Garland wrote in a Tuesday memo to staff that the agency is reminding “all Department personnel of our existing policies regarding communications between the Justice Department and Congress,” citing and directing to a Justice Manual provision that states “communications between the Department and Congress … will be managed or coordinated by” the department’s Office of Legislative Affairs (OLA).
“Like the policies regarding communications with the White House, these policies ‘are designed to protect our criminal and civil law enforcement decisions, and our legal judgments, from partisan or other inappropriate influences, whether real or perceived, direct or indirect,’” Tuesday’s memo added.
In one section of the Justice Manual, it says that “repeated requests for public information from the same Member of Congress or staff, or from different Members of Congress or staff concerning the same matter or case, should be promptly reported to OLA. If you are unsure if certain information should be released, or whether it is proper to give certain assistance requested, please contact OLA.”
Also Tuesday, Garland issued a revised ban on DOJ staff, including appointees from engaging in partisan political activity.
“Although longstanding Department policy has permitted non-career appointees to attend partisan political events, e.g., fundraisers and campaign events, in their personal capacities if they participated passively and obtained prior approval, under the new policy, non-career appointees may not participate in any partisan political event in any capacity,” Garland wrote.
While it’s unclear why Garland decided to remind employees about the policy, it comes on the heels of FBI whistleblowers having provided information to members of Congress—namely Sens.
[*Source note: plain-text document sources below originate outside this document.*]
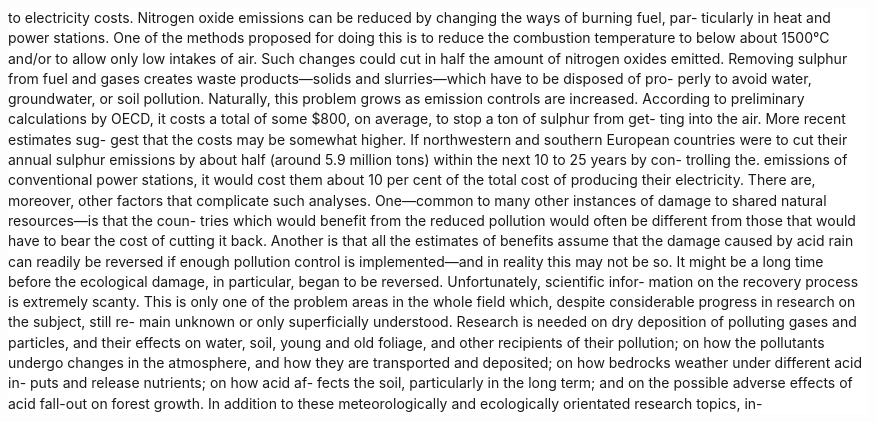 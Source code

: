 to electricity costs. 
Nitrogen oxide emissions can be reduced 
by changing the ways of burning fuel, par- 
ticularly in heat and power stations. One of 
the methods proposed for doing this is to 
reduce the combustion temperature to 
below about 1500°C and/or to allow only 
low intakes of air. Such changes could cut 
in half the amount of nitrogen oxides 
emitted. 
Removing sulphur from fuel and gases 
creates waste products—solids and 
slurries—which have to be disposed of pro- 
perly to avoid water, groundwater, or soil 
pollution. Naturally, this problem grows as 
emission controls are increased. 
According to preliminary calculations by 
OECD, it costs a total of some $800, on 
average, to stop a ton of sulphur from get- 
ting into the air. More recent estimates sug- 
gest that the costs may be somewhat higher. 
If northwestern and southern European 
countries were to cut their annual sulphur 
emissions by about half (around 5.9 million 
tons) within the next 10 to 25 years by con- 
trolling the. emissions of conventional 
power stations, it would cost them about 10 
per cent of the total cost of producing their 
electricity. 
There are, moreover, other factors that 
complicate such analyses. One—common 
to many other instances of damage to 
shared natural resources—is that the coun- 
tries which would benefit from the reduced 
pollution would often be different from 
those that would have to bear the cost of 
cutting it back. Another is that all the 
estimates of benefits assume that the 
damage caused by acid rain can readily be 
reversed if enough pollution control is 
implemented—and in reality this may not 
be so. It might be a long time before the 
ecological damage, in particular, began to 
be reversed. Unfortunately, scientific infor- 
mation on the recovery process is extremely 
scanty. 
This is only one of the problem areas in 
the whole field which, despite considerable 
progress in research on the subject, still re- 
main unknown or only superficially 
understood. Research is needed on dry 
deposition of polluting gases and particles, 
and their effects on water, soil, young and 
old foliage, and other recipients of their 
pollution; on how the pollutants undergo 
changes in the atmosphere, and how they 
are transported and deposited; on how 
bedrocks weather under different acid in- 
puts and release nutrients; on how acid af- 
fects the soil, particularly in the long term; 
and on the possible adverse effects of acid 
fall-out on forest growth. 
In addition to these meteorologically and 
ecologically orientated research topics, in-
Chuck Grassley (R-Iowa) and Ron Johnson (R-Wis.) as well as Rep. Jim Jordan (R-Ohio)—regarding bureau investigations and allegedly political biases held by key leaders.
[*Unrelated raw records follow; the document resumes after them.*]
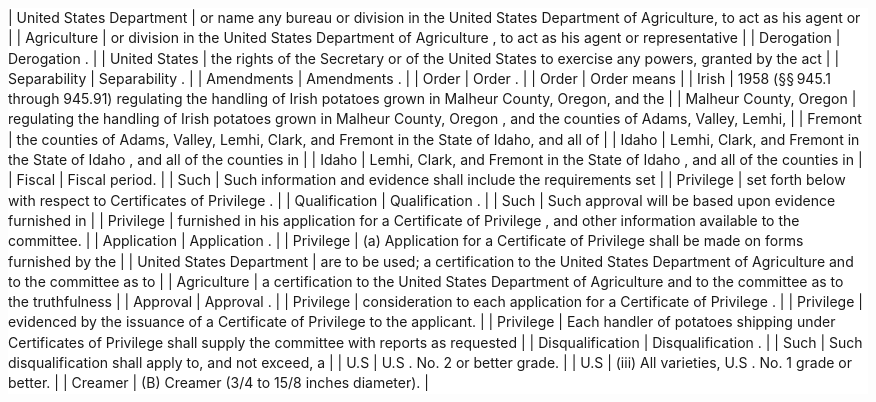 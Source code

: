 | United States Department         | or name any bureau or division in the United States Department of Agriculture, to act as his agent or                                             |
| Agriculture                      | or division in the United States Department of Agriculture , to act as his agent or representative                                                |
| Derogation                       | Derogation .                                                                                                                                      |
| United States                    | the rights of the Secretary or of the United States to exercise any powers, granted by the act                                                    |
| Separability                     | Separability .                                                                                                                                    |
| Amendments                       | Amendments .                                                                                                                                      |
| Order                            | Order .                                                                                                                                           |
| Order                            | Order  means                                                                                                                                      |
| Irish                            | 1958 (&#167;&#167;&#8201;945.1 through 945.91) regulating the handling of Irish potatoes grown in Malheur County, Oregon, and the                 |
| Malheur County, Oregon           | regulating the handling of Irish potatoes grown in Malheur County, Oregon , and the counties of Adams, Valley, Lemhi,                             |
| Fremont                          | the counties of Adams, Valley, Lemhi, Clark, and Fremont in the State of Idaho, and all of                                                        |
| Idaho                            | Lemhi, Clark, and Fremont in the State of Idaho , and all of the counties in                                                                      |
| Idaho                            | Lemhi, Clark, and Fremont in the State of Idaho , and all of the counties in                                                                      |
| Fiscal                           | Fiscal  period.                                                                                                                                   |
| Such                             | Such information and evidence shall include the requirements set                                                                                  |
| Privilege                        | set forth below with respect to Certificates of Privilege .                                                                                       |
| Qualification                    | Qualification .                                                                                                                                   |
| Such                             | Such approval will be based upon evidence furnished in                                                                                            |
| Privilege                        | furnished in his application for a Certificate of Privilege , and other information available to the committee.                                   |
| Application                      | Application .                                                                                                                                     |
| Privilege                        | (a) Application for a Certificate of  Privilege shall be made on forms furnished by the                                                           |
| United States Department         | are to be used; a certification to the United States Department of Agriculture and to the committee as to                                         |
| Agriculture                      | a certification to the United States Department of Agriculture and to the committee as to the truthfulness                                        |
| Approval                         | Approval .                                                                                                                                        |
| Privilege                        | consideration to each application for a Certificate of Privilege .                                                                                |
| Privilege                        | evidenced by the issuance of a Certificate of Privilege  to the applicant.                                                                        |
| Privilege                        | Each handler of potatoes shipping under Certificates of  Privilege shall supply the committee with reports as requested                           |
| Disqualification                 | Disqualification .                                                                                                                                |
| Such                             | Such disqualification shall apply to, and not exceed, a                                                                                           |
| U.S                              | U.S . No. 2 or better grade.                                                                                                                      |
| U.S                              | (iii) All varieties,  U.S . No. 1 grade or better.                                                                                                |
| Creamer                          | (B)  Creamer  (3/4 to 15/8 inches diameter).                                                                                                      |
Meanwhile, a former top FBI official, Timothy Thibault, confirmed in a statement Tuesday that he left the federal law enforcement bureau following anonymously sourced reports saying he departed. Thibault was flagged by Grassley and Johnson for engaging in allegedly biased investigations against former President Donald Trump and is accused of slow-walking investigations into Hunter Biden, President Joe Biden’s son.
Garland’s reminder was criticized by other Republicans, including Sen. Tom Cotton (R-Ark.), who wrote DOJ and FBI employees are protected by federal law.
“DOJ employees, take notice: No matter what this memo says, you are protected by federal law if you contact my office to blow the whistle on the improper politicization of the Department of Justice by Merrick Garland and [President] Joe Biden,” he wrote on Twitter.
Earlier this month, Jordan told news outlets that at least 14 whistleblowers from the FBI and Department of Justice have come forward with complaints about the agencies over the past year or so.
Two whistleblowers recently came forward about a memo related to alleged violence and intimidation at school board meetings and four in connection to the Jan. 6, 2021, Capitol breach, Jordan said.
“Some of these good agents are coming to us, telling us … what’s going on—the political nature now of the Justice Department … talking about the school board issue, about a whole host of issues,” Jordan told Fox News.